The Design and Implementation of a Multi-level Content-Addressable Checkpoint File System

Hits: 3727
Type of Publication:
  • Kulkarni, Abhishek
  • Manzanares, Adam
  • Ionkov, Latchesar
  • Lang, Michael
  • Lumsdaine, Andrew
IEEE International Conference on High Performance Computing (HiPC) Pune, India from December 18 - December 21, 2012
Long-running HPC applications guard against node failures by writing checkpoints to parallel file systems. Writing these checkpoints with petascale class machines has proven difficult and the increased concurrency demands of exascale computing will exacerbate this problem.
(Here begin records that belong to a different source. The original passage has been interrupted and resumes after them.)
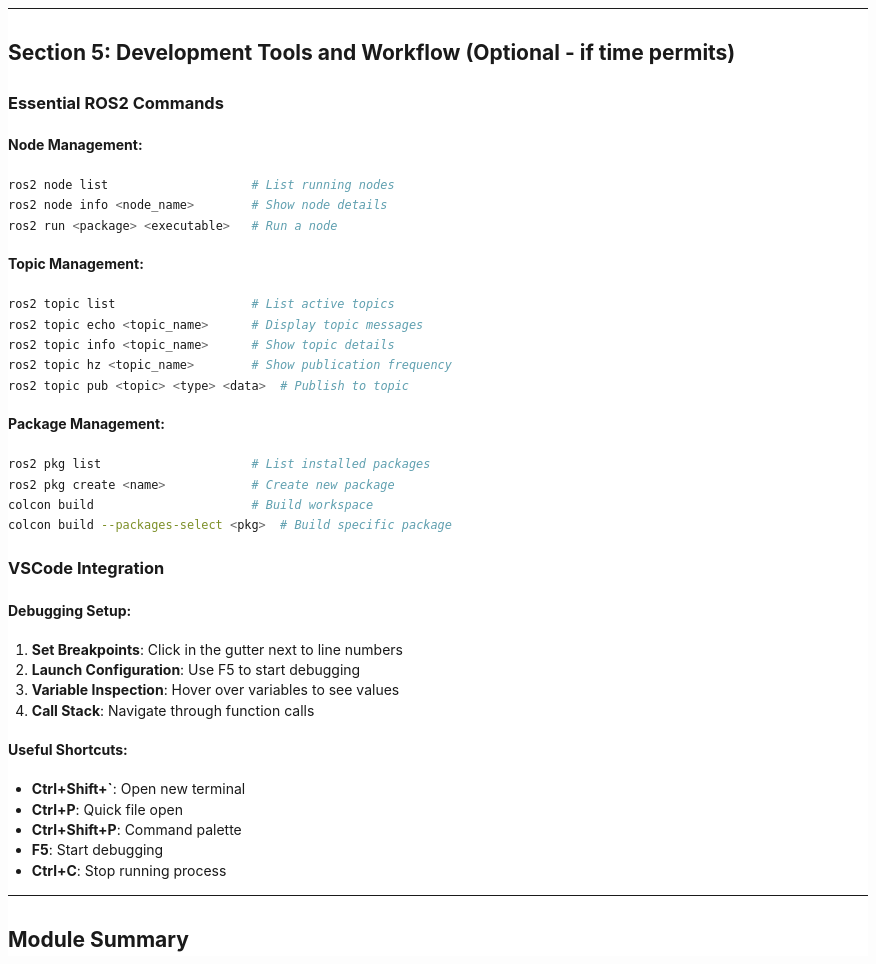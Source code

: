 
---

## Section 5: Development Tools and Workflow (Optional - if time permits)

### Essential ROS2 Commands

#### Node Management:

```bash
ros2 node list                    # List running nodes
ros2 node info <node_name>        # Show node details
ros2 run <package> <executable>   # Run a node
```

#### Topic Management:

```bash
ros2 topic list                   # List active topics
ros2 topic echo <topic_name>      # Display topic messages
ros2 topic info <topic_name>      # Show topic details
ros2 topic hz <topic_name>        # Show publication frequency
ros2 topic pub <topic> <type> <data>  # Publish to topic
```

#### Package Management:

```bash
ros2 pkg list                     # List installed packages
ros2 pkg create <name>            # Create new package
colcon build                      # Build workspace
colcon build --packages-select <pkg>  # Build specific package
```

### VSCode Integration

#### Debugging Setup:

1. **Set Breakpoints**: Click in the gutter next to line numbers
2. **Launch Configuration**: Use F5 to start debugging
3. **Variable Inspection**: Hover over variables to see values
4. **Call Stack**: Navigate through function calls

#### Useful Shortcuts:

- **Ctrl+Shift+`**: Open new terminal
- **Ctrl+P**: Quick file open
- **Ctrl+Shift+P**: Command palette
- **F5**: Start debugging
- **Ctrl+C**: Stop running process

---

## Module Summary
To meet checkpointing demands and sustain application-perceived throughput at exascale, multi-tiered hierarchical storage architectures involving solid-state burst buffers are being considered. In this paper, we describe the design and implementation of cento, a multilevel, content-addressable checkpoint file system for large-scale HPC systems. cento achieves in-flight checkpoint data reduction across all compute nodes through compression and elimination of duplicate blocks over a series of checkpoints. Through a detailed analysis of checkpoint dumps, we assess the benefits of data reduction for scientific applications that are representative of production workloads. We observe upto 40% data reduction within a limited sample of representative workloads. Finally, experiments on existing systems show a decrease in checkpoint commit latencies by 5 to 20% reducing the load on the parallel file system.